Using the zebrafish as a pre-clinical animal tumour model for drug discovery and the evaluation of anti-leukemia agents

T-cell acute lymphoblastic leukemia (T-ALL) is a high risk subtype of the most common leukemia affecting children. Although intensive chemotherapy treatments have improved survival in this disease, a significant number of patients do not respond to therapy or relapse. For these patients, a better understanding of the molecular pathways underlying the development of this disease holds the promise of personalized therapy with improved outcomes and fewer side effects. Two common pathways affected in T-ALL are NOTCH and PTEN/PI3K. Drugs targeting NOTCH signalling, called gamma secretase inhibitors (GSIs), have been effective against subtypes of T-ALL with NOTCH mutations. However, GSIs have had limited success in clinical trials due to side-effects including gut toxicity, and a significant proportion of leukemias are insensitive to GSIs. Recently drugs targeting the PTEN/PI3K pathway have shown promise for the treatment of T-ALL in both cell culture and mouse models of T-ALL. T-ALL cell lines are typically used for drug screening but they do not accurately represent the complexity of interactions between the leukemia cells and the human body. Transplanting human leukemia cells into mice may better represent human disease but is a costly and slow method of screening new anti-cancer compounds or to evaluate the drug sensitivity of an individual patient's cancer to a particular therapy. We have developed an innovative approach to transplant human cancer cells into zebrafish embryos, which can then be used for rapid pre-clinical drug testing for anti-leukemia agents.

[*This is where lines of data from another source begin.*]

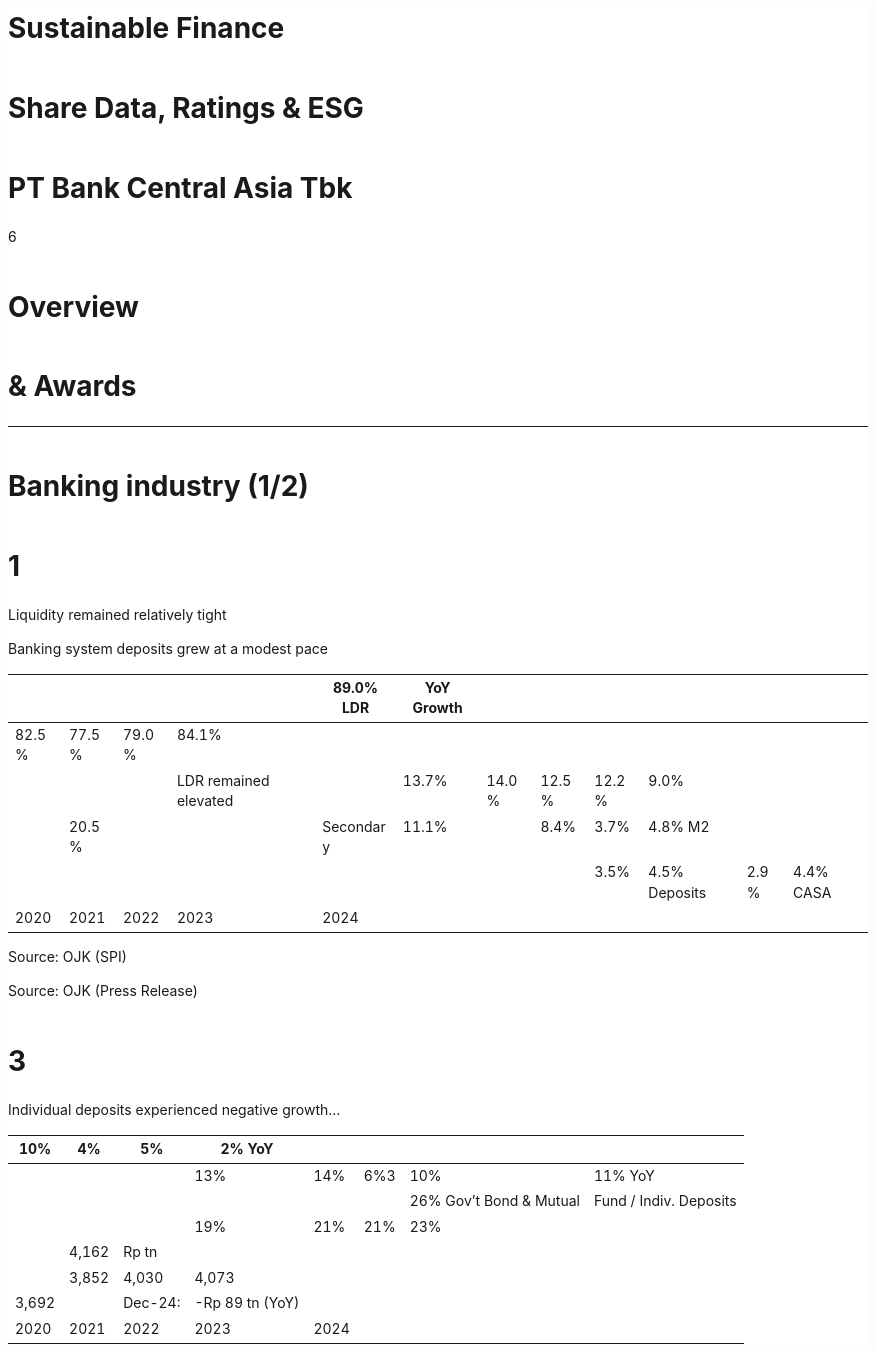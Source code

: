 # Sustainable Finance

# Share Data, Ratings & ESG

# PT Bank Central Asia Tbk

6

# Overview

# & Awards
---
# Banking industry (1/2)

# 1

Liquidity remained relatively tight

Banking system deposits grew at a modest pace

| | | | |89.0% LDR|YoY Growth| | | | | | |
|---|---|---|---|---|---|---|---|---|---|---|---|
|82.5%|77.5%|79.0%|84.1%| | | | | | | | |
| | | |LDR remained elevated| |13.7%|14.0%|12.5%|12.2%|9.0%| | |
| |20.5%| | |Secondary|11.1%| |8.4%|3.7%|4.8% M2| | |
| | | | | | | | |3.5%|4.5% Deposits|2.9%|4.4% CASA|
|2020|2021|2022|2023|2024| | | | | | | |

Source: OJK (SPI)

Source: OJK (Press Release)

# 3

Individual deposits experienced negative growth…

|10%|4%|5%|2% YoY| | | | |
|---|---|---|---|---|---|---|---|
| | | |13%|14%|6%3|10%|11% YoY|
| | | | | | |26% Gov’t Bond & Mutual|Fund / Indiv. Deposits|
| | | |19%|21%|21%|23%| |
| |4,162|Rp tn| | | | | |
| |3,852|4,030|4,073| | | | |
|3,692| |Dec-24:|-Rp 89 tn (YoY)| | | | |
|2020|2021|2022|2023|2024| | | |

We propose a two-pronged approach testing new drugs developed by GlaxoSmithKline that block PI3K signalingin human T-ALL cell lines and primary patient samples, using both zebrafish and mice. The results of this study will provide validation of the zebrafish model as a cost-effective and rapid means of identifying new agents for the treatment of T-ALL, as well as demonstrating the potential of this model system to personalize cancer therapy.